GENEVA (30 March 2017) – Two UN human rights experts* are calling on lawmakers in the United States to stop the “alarming” trend of “undemocratic” anti-protest bills designed to criminalize or impede the rights to freedom of peaceful assembly and expression.
Since the Presidential Elections in November, lawmakers in no fewer than nineteen states have introduced legislation restricting assembly rights by various degrees. The moves come just as the United States is seeing some of the largest and most frequent protests in its history.
“Since January 2017, a number of undemocratic bills have been proposed in state legislatures with the purpose or effect of criminalizing peaceful protests,” the experts said.
“The bills, if enacted into law, would severely infringe upon the exercise of the rights to freedom of expression and freedom of peaceful assembly in ways that are incompatible with US obligations under international human rights law and with First Amendment protections. The trend also threatens to jeopardize one of the United States’ constitutional pillars: free speech.”
Concerns about the implication of these bills were recently raised by the experts in a recentcommunication sent to the US authorities on 27 March 2017. The bills come amid a wave of US protests over the past few years which have intensified in recent months.
“From the Black Lives Matter movement, to the environmental and Native American movements in opposition to the Dakota Access oil pipeline, and the Women’s Marches, individuals and organizations across society have mobilized in peaceful protests, as it is their right under international human rights law and US law,” the experts said.
“These state bills, with their criminalization of assemblies, enhanced penalties and general stigmatization of protesters, are designed to discourage the exercise of these fundamental rights.”

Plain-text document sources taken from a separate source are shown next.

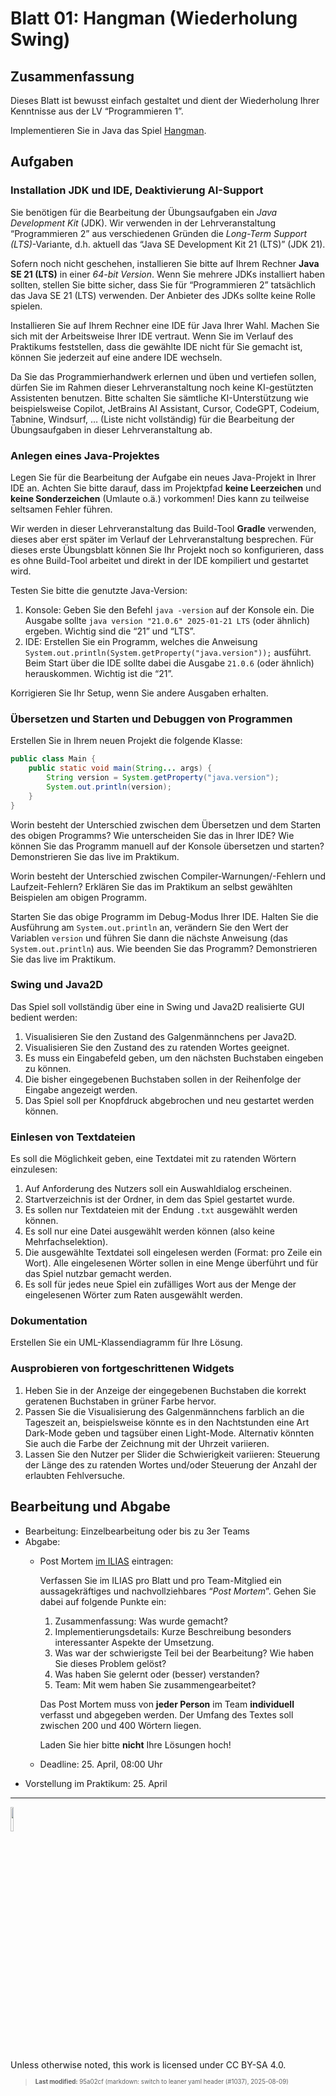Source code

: # Blatt 01: Hangman (Wiederholung Swing)

## Zusammenfassung

Dieses Blatt ist bewusst einfach gestaltet und dient der Wiederholung
Ihrer Kenntnisse aus der LV “Programmieren 1”.

Implementieren Sie in Java das Spiel
[Hangman](https://en.wikipedia.org/wiki/Hangman_(game)).

## Aufgaben

### Installation JDK und IDE, Deaktivierung AI-Support

Sie benötigen für die Bearbeitung der Übungsaufgaben ein *Java
Development Kit* (JDK). Wir verwenden in der Lehrveranstaltung
“Programmieren 2” aus verschiedenen Gründen die *Long-Term Support
(LTS)*-Variante, d.h. aktuell das “Java SE Development Kit 21 (LTS)”
(JDK 21).

Sofern noch nicht geschehen, installieren Sie bitte auf Ihrem Rechner
**Java SE 21 (LTS)** in einer *64-bit Version*. Wenn Sie mehrere JDKs
installiert haben sollten, stellen Sie bitte sicher, dass Sie für
“Programmieren 2” tatsächlich das Java SE 21 (LTS) verwenden. Der
Anbieter des JDKs sollte keine Rolle spielen.

Installieren Sie auf Ihrem Rechner eine IDE für Java Ihrer Wahl. Machen
Sie sich mit der Arbeitsweise Ihrer IDE vertraut. Wenn Sie im Verlauf
des Praktikums feststellen, dass die gewählte IDE nicht für Sie gemacht
ist, können Sie jederzeit auf eine andere IDE wechseln.

Da Sie das Programmierhandwerk erlernen und üben und vertiefen sollen,
dürfen Sie im Rahmen dieser Lehrveranstaltung noch keine KI-gestützten
Assistenten benutzen. Bitte schalten Sie sämtliche KI-Unterstützung wie
beispielsweise Copilot, JetBrains AI Assistant, Cursor, CodeGPT,
Codeium, Tabnine, Windsurf, … (Liste nicht vollständig) für die
Bearbeitung der Übungsaufgaben in dieser Lehrveranstaltung ab.

### Anlegen eines Java-Projektes

Legen Sie für die Bearbeitung der Aufgabe ein neues Java-Projekt in
Ihrer IDE an. Achten Sie bitte darauf, dass im Projektpfad **keine
Leerzeichen** und **keine Sonderzeichen** (Umlaute o.ä.) vorkommen! Dies
kann zu teilweise seltsamen Fehler führen.

Wir werden in dieser Lehrveranstaltung das Build-Tool **Gradle**
verwenden, dieses aber erst später im Verlauf der Lehrveranstaltung
besprechen. Für dieses erste Übungsblatt können Sie Ihr Projekt noch so
konfigurieren, dass es ohne Build-Tool arbeitet und direkt in der IDE
kompiliert und gestartet wird.

Testen Sie bitte die genutzte Java-Version:

1.  Konsole: Geben Sie den Befehl `java -version` auf der Konsole ein.
    Die Ausgabe sollte `java version "21.0.6" 2025-01-21 LTS` (oder
    ähnlich) ergeben. Wichtig sind die “21” und “LTS”.
2.  IDE: Erstellen Sie ein Programm, welches die Anweisung
    `System.out.println(System.getProperty("java.version"));` ausführt.
    Beim Start über die IDE sollte dabei die Ausgabe `21.0.6` (oder
    ähnlich) herauskommen. Wichtig ist die “21”.

Korrigieren Sie Ihr Setup, wenn Sie andere Ausgaben erhalten.

### Übersetzen und Starten und Debuggen von Programmen

Erstellen Sie in Ihrem neuen Projekt die folgende Klasse:

``` java
public class Main {
    public static void main(String... args) {
        String version = System.getProperty("java.version");
        System.out.println(version);
    }
}
```

Worin besteht der Unterschied zwischen dem Übersetzen und dem Starten
des obigen Programms? Wie unterscheiden Sie das in Ihrer IDE? Wie können
Sie das Programm manuell auf der Konsole übersetzen und starten?
Demonstrieren Sie das live im Praktikum.

Worin besteht der Unterschied zwischen Compiler-Warnungen/-Fehlern und
Laufzeit-Fehlern? Erklären Sie das im Praktikum an selbst gewählten
Beispielen am obigen Programm.

Starten Sie das obige Programm im Debug-Modus Ihrer IDE. Halten Sie die
Ausführung am `System.out.println` an, verändern Sie den Wert der
Variablen `version` und führen Sie dann die nächste Anweisung (das
`System.out.println`) aus. Wie beenden Sie das Programm? Demonstrieren
Sie das live im Praktikum.

### Swing und Java2D

Das Spiel soll vollständig über eine in Swing und Java2D realisierte GUI
bedient werden:

1.  Visualisieren Sie den Zustand des Galgenmännchens per Java2D.
2.  Visualisieren Sie den Zustand des zu ratenden Wortes geeignet.
3.  Es muss ein Eingabefeld geben, um den nächsten Buchstaben eingeben
    zu können.
4.  Die bisher eingegebenen Buchstaben sollen in der Reihenfolge der
    Eingabe angezeigt werden.
5.  Das Spiel soll per Knopfdruck abgebrochen und neu gestartet werden
    können.

### Einlesen von Textdateien

Es soll die Möglichkeit geben, eine Textdatei mit zu ratenden Wörtern
einzulesen:

1.  Auf Anforderung des Nutzers soll ein Auswahldialog erscheinen.
2.  Startverzeichnis ist der Ordner, in dem das Spiel gestartet wurde.
3.  Es sollen nur Textdateien mit der Endung `.txt` ausgewählt werden
    können.
4.  Es soll nur eine Datei ausgewählt werden können (also keine
    Mehrfachselektion).
5.  Die ausgewählte Textdatei soll eingelesen werden (Format: pro Zeile
    ein Wort). Alle eingelesenen Wörter sollen in eine Menge überführt
    und für das Spiel nutzbar gemacht werden.
6.  Es soll für jedes neue Spiel ein zufälliges Wort aus der Menge der
    eingelesenen Wörter zum Raten ausgewählt werden.

### Dokumentation

Erstellen Sie ein UML-Klassendiagramm für Ihre Lösung.

### Ausprobieren von fortgeschrittenen Widgets

1.  Heben Sie in der Anzeige der eingegebenen Buchstaben die korrekt
    geratenen Buchstaben in grüner Farbe hervor.
2.  Passen Sie die Visualisierung des Galgenmännchens farblich an die
    Tageszeit an, beispielsweise könnte es in den Nachtstunden eine Art
    Dark-Mode geben und tagsüber einen Light-Mode. Alternativ könnten
    Sie auch die Farbe der Zeichnung mit der Uhrzeit variieren.
3.  Lassen Sie den Nutzer per Slider die Schwierigkeit variieren:
    Steuerung der Länge des zu ratenden Wortes und/oder Steuerung der
    Anzahl der erlaubten Fehlversuche.

## Bearbeitung und Abgabe

- Bearbeitung: Einzelbearbeitung oder bis zu 3er Teams
- Abgabe:
  - Post Mortem [im
    ILIAS](https://www.hsbi.de/elearning/goto.php?target=exc_1514856&client_id=FH-Bielefeld)
    eintragen:

    Verfassen Sie im ILIAS pro Blatt und pro Team-Mitglied ein
    aussagekräftiges und nachvollziehbares “*Post Mortem*”. Gehen Sie
    dabei auf folgende Punkte ein:

    1.  Zusammenfassung: Was wurde gemacht?
    2.  Implementierungsdetails: Kurze Beschreibung besonders
        interessanter Aspekte der Umsetzung.
    3.  Was war der schwierigste Teil bei der Bearbeitung? Wie haben Sie
        dieses Problem gelöst?
    4.  Was haben Sie gelernt oder (besser) verstanden?
    5.  Team: Mit wem haben Sie zusammengearbeitet?

    Das Post Mortem muss von **jeder Person** im Team **individuell**
    verfasst und abgegeben werden. Der Umfang des Textes soll zwischen
    200 und 400 Wörtern liegen.

    Laden Sie hier bitte **nicht** Ihre Lösungen hoch!

  - Deadline: 25. April, 08:00 Uhr
- Vorstellung im Praktikum: 25. April

------------------------------------------------------------------------

<img src="https://licensebuttons.net/l/by-sa/4.0/88x31.png" width="10%">

Unless otherwise noted, this work is licensed under CC BY-SA 4.0.

<blockquote><p><sup><sub><strong>Last modified:</strong> 95a02cf (markdown: switch to leaner yaml header (#1037), 2025-08-09)<br></sub></sup></p></blockquote>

In Indiana, Senate Bill No. 285 would allow law enforcement officials to “use any means necessary to clear the roads of people unlawfully obstructing vehicular traffic”. Several bills, such as those proposed in Arkansas, Florida, Georgia, Indiana, Iowa, Michigan, Minnesota and Missouri, disproportionately criminalize protestors for “obstructing traffic”. One Missouri bill proposes a prison term of up to seven years for “unlawful obstruction of traffic”.

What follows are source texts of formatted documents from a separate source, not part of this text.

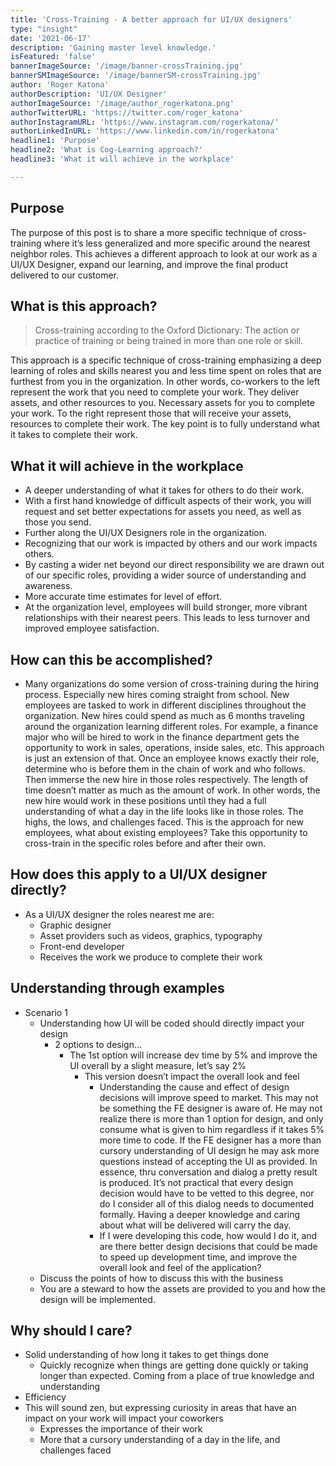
```yaml
---
title: 'Cross-Training - A better approach for UI/UX designers'
type: "insight"
date: '2021-06-17'
description: 'Gaining master level knowledge.'
isFeatured: 'false'
bannerImageSource: '/image/banner-crossTraining.jpg'
bannerSMImageSource: '/image/bannerSM-crossTraining.jpg'
author: 'Roger Katona'
authorDescription: 'UI/UX Designer'
authorImageSource: '/image/author_rogerkatona.png'
authorTwitterURL: 'https://twitter.com/roger_katona'
authorInstagramURL: 'https://www.instagram.com/rogerkatona/'
authorLinkedInURL: 'https://www.linkedin.com/in/rogerkatona'
headline1: 'Purpose'
headline2: 'What is Cog-Learning approach?'
headline3: 'What it will achieve in the workplace'

---
```


## Purpose
The purpose of this post is to share a more specific technique of cross-training where it’s less generalized and more specific around the nearest neighbor roles.  This achieves a different approach to look at our work as a UI/UX Designer, expand our learning, and improve the final product delivered to our customer.

## What is this approach?

> Cross-training according to the Oxford Dictionary:  The action or practice of training or being trained in more than one role or skill.

This approach is a specific technique of cross-training emphasizing a deep learning of roles and skills nearest you and less time spent on roles that are furthest from you in the organization.  In other words, co-workers to the left represent the work that you need to complete your work.  They deliver assets, and other resources to you.  Necessary assets for you to complete your work.  To the right represent those that will receive your assets, resources to complete their work.  The key point is to fully understand what it takes to complete their work.

## What it will achieve in the workplace
- A deeper understanding of what it takes for others to do their work.
- With a first hand knowledge of difficult aspects of their work, you will request and set better expectations for assets you need, as well as those you send.
- Further along the UI/UX Designers role in the organization.
- Recognizing that our work is impacted by others and our work impacts others.
- By casting a wider net beyond our direct responsibility we are drawn out of our specific roles, providing a wider source of understanding and awareness.
- More accurate time estimates for level of effort.
- At the organization level, employees will build stronger, more vibrant relationships with their nearest peers.  This leads to less turnover and improved employee satisfaction.

## How can this be accomplished?
- Many organizations do some version of cross-training during the hiring process.  Especially new hires coming straight from school.  New employees are tasked to work in different disciplines throughout the organization.  New hires could spend as much as 6 months traveling around the organization learning different roles.  For example, a finance major who will be hired to work in the finance department gets the opportunity to work in sales, operations, inside sales, etc.  This approach is just an extension of that.  Once an employee knows exactly their role, determine who is before them in the chain of work and who follows.  Then immerse the new hire in those roles respectively.  The length of time doesn’t matter as much as the amount of work.  In other words, the new hire would work in these positions until they had a full understanding of what a day in the life looks like in those roles.  The highs, the lows, and challenges faced.  This is the approach for new employees, what about existing employees?  Take this opportunity to cross-train in the specific roles before and after their own.

## How does this apply to a UI/UX designer directly?
- As a UI/UX designer the roles nearest me are:
  - Graphic designer
  - Asset providers such as videos, graphics, typography
  - Front-end  developer
  - Receives the work we produce to complete their work

## Understanding through examples
*  Scenario 1
    *  Understanding how UI will be coded should directly impact your design
        *  2 options to design…
            *  The 1st option will increase dev time by 5% and improve the UI overall by a slight measure, let’s say 2%
                *  This version doesn’t impact the overall look and feel
                    *  Understanding the cause and effect of design decisions will improve speed to market.  This may not be something the FE designer is aware of.  He may not realize there is more than 1 option for design, and only consume what is given to him regardless if it takes 5% more time to code.  If the FE designer has a more than cursory understanding of UI design he may ask more questions instead of accepting the UI as provided.  In essence, thru conversation and dialog a pretty result is produced.  It’s not practical that every design decision would have to be vetted to this degree, nor do I consider all of this dialog needs to documented formally.  Having a deeper knowledge and caring about what will be delivered will carry the day.
                    *  If I were developing this code, how would I do it, and are there better design decisions that could be made to speed up development time, and improve the overall look and feel of the application?
    *  Discuss the points of how to discuss this with the business
    *  You are a steward to how the assets are provided to you and how the design will be implemented.


## Why should I care?
- Solid understanding of how long it takes to get things done
    - Quickly recognize when things are getting done quickly or taking longer than expected.  Coming from a place of true knowledge and understanding
- Efficiency
- This will sound zen, but expressing curiosity in areas that have an impact on your work will impact your coworkers
    - Expresses the importance of their work
    - More that a cursory understanding of a day in the life, and challenges faced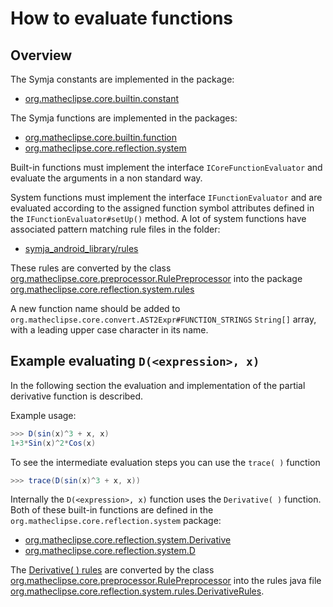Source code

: # How to evaluate functions

## Overview
The Symja constants are implemented in the package:

* [org.matheclipse.core.builtin.constant](https://bitbucket.org/axelclk/symja_android_library/src/master/symja_android_library/matheclipse-core/src/main/java/org/matheclipse/core/builtin/constant/)

The Symja functions are implemented in the packages:

* [org.matheclipse.core.builtin.function](https://bitbucket.org/axelclk/symja_android_library/src/master/symja_android_library/matheclipse-core/src/main/java/org/matheclipse/core/builtin/function/)
* [org.matheclipse.core.reflection.system](https://bitbucket.org/axelclk/symja_android_library/src/master/symja_android_library/matheclipse-core/src/main/java/org/matheclipse/core/reflection/system/)

Built-in functions must implement the interface `ICoreFunctionEvaluator` and evaluate the arguments in a non standard way.

System functions must implement the interface `IFunctionEvaluator` and are evaluated according to the assigned function symbol attributes defined in the `IFunctionEvaluator#setUp()` method.
A lot of system functions have associated pattern matching rule files in the folder:

* [symja_android_library/rules](https://bitbucket.org/axelclk/symja_android_library/src/master/symja_android_library/rules/)

These rules are converted by the class [org.matheclipse.core.preprocessor.RulePreprocessor](https://bitbucket.org/axelclk/symja_android_library/src/master/symja_android_library/tools/src/main/java/org/matheclipse/core/preprocessor/RulePreprocessor.java)
into the package [org.matheclipse.core.reflection.system.rules](https://bitbucket.org/axelclk/symja_android_library/src/master/symja_android_library/matheclipse-core/src/main/java/org/matheclipse/core/reflection/system/rules/)

A new function name should be added to `org.matheclipse.core.convert.AST2Expr#FUNCTION_STRINGS` `String[]` array, with a leading upper case character in its name.

## Example evaluating `D(<expression>, x)`

In the following section the evaluation and implementation of the partial derivative function is described.

Example usage:

```java
>>> D(sin(x)^3 + x, x)
1+3*Sin(x)^2*Cos(x)
```

To see the intermediate evaluation steps you can use the `trace( )` function

```java
>>> trace(D(sin(x)^3 + x, x)) 
```

Internally the `D(<expression>, x)` function uses the `Derivative( )` function. Both of these built-in functions are defined in the `org.matheclipse.core.reflection.system` package:

* [org.matheclipse.core.reflection.system.Derivative](https://bitbucket.org/axelclk/symja_android_library/src/master/symja_android_library/matheclipse-core/src/main/java/org/matheclipse/core/reflection/system/Derivative.java)
* [org.matheclipse.core.reflection.system.D](https://bitbucket.org/axelclk/symja_android_library/src/master/symja_android_library/matheclipse-core/src/main/java/org/matheclipse/core/reflection/system/D.java)


The [Derivative( ) rules](https://bitbucket.org/axelclk/symja_android_library/src/master/symja_android_library/rules/Derivative.m) are converted by the class [org.matheclipse.core.preprocessor.RulePreprocessor](https://bitbucket.org/axelclk/symja_android_library/src/master/symja_android_library/tools/src/main/java/org/matheclipse/core/preprocessor/RulePreprocessor.java)
into the rules java file [org.matheclipse.core.reflection.system.rules.DerivativeRules](https://bitbucket.org/axelclk/symja_android_library/src/master/symja_android_library/matheclipse-core/src/main/java/org/matheclipse/core/reflection/system/rules/DerivativeRules.java).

Other bills in Florida and Tennessee would have the effect of exempting drivers from liability if they accidentally hit and even kill a pedestrian participating in assemblies. Bills in Florida, Indiana, Minnesota and Missouri refer to what they consider “unlawful” or unauthorized assemblies, and in Minnesota and North Carolina, individuals could be liable for the total public cost of ending “unlawful assemblies”.

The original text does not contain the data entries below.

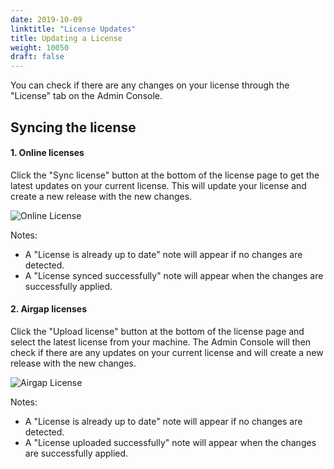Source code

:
 ```yaml
---
date: 2019-10-09
linktitle: "License Updates"
title: Updating a License
weight: 10050
draft: false
---
```


You can check if there are any changes on your license through the "License" tab on the Admin Console.

## Syncing the license

#### 1. Online licenses

Click the "Sync license" button at the bottom of the license page to get the latest updates on your current license. This will update your license and create a new release with the new changes.

![Online License](/images/online-license-tab.png)

Notes:

- A "License is already up to date" note will appear if no changes are detected.
- A "License synced successfully" note will appear when the changes are successfully applied.

#### 2. Airgap licenses
Click the "Upload license" button at the bottom of the license page and select the latest license from your machine. The Admin Console will then check if there are any updates on your current license and will create a new release with the new changes.

![Airgap License](/images/airgap-license-tab.png)

Notes:

- A "License is already up to date" note will appear if no changes are detected.
- A "License uploaded successfully" note will appear when the changes are successfully applied.
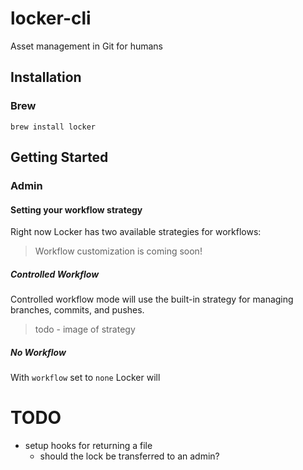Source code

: # locker-cli
Asset management in Git for humans

## Installation
### Brew
```shell
brew install locker
```

## Getting Started
### Admin

#### Setting your workflow strategy
Right now Locker has two available strategies for workflows:
> Workflow customization is coming soon!

##### Controlled Workflow
Controlled workflow mode will use the built-in strategy for managing branches, commits, and pushes.
> todo - image of strategy

##### No Workflow
With `workflow` set to `none` Locker will 


# TODO
- setup hooks for returning a file
  - should the lock be transferred to an admin?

In Minnesota, the proposed bill could have the effect of criminalizing peaceful protesters for participating in demonstrations that turn violent or result in property damage – even if those protesters did not personally participate in the violence or property damage.
In Colorado, North Dakota and Oklahoma, several bills proposed as a response to the protests organized by activists and opponents of the Dakota Access Pipeline in North Dakota, would have a chilling effect on environmental protestors.
The experts took particular issue with the characterization in some bills of protests being “unlawful” or “violent”.
“There can be no such thing in law as a violent protest,” the experts said. “There are violentprotesters, who should be dealt with individually and appropriately by law enforcement. One person’s decision to resort to violence does not strip other protesters of their right to freedom of peaceful assembly. This right is not a collective right; it is held by each of us individually,” the experts stressed.
“Peaceful assembly,” they added, “is a fundamental right, not a privilege, and the government has no business imposing a general requirement that people get permission before exercising that right.”
The experts also emphasized that legislators should be mindful of the important role that the right to freedom of peaceful assembly has played in the history of American democracy and the fight for civil rights.
“We call on the US authorities, at the federal and state level, to refrain from enacting legislation that would impinge on the exercise of the rights to freedom of peaceful assembly, expression and opinion,” they concluded.
(*) The UN experts: Mr. Maina Kiai, Special Rapporteur on freedom of peaceful assembly and of association, took up his functions as the first Special Rapporteur on the rights to freedom of peaceful assembly and of association in May 2011. He is appointed in his personal capacity as an independent expert by the UN Human Rights Council. Mr. David Kaye (USA) was appointed as Special Rapporteur on the promotion and protection of the right to freedom of opinion and expression in August 2014 by the United Nations Human Rights Council.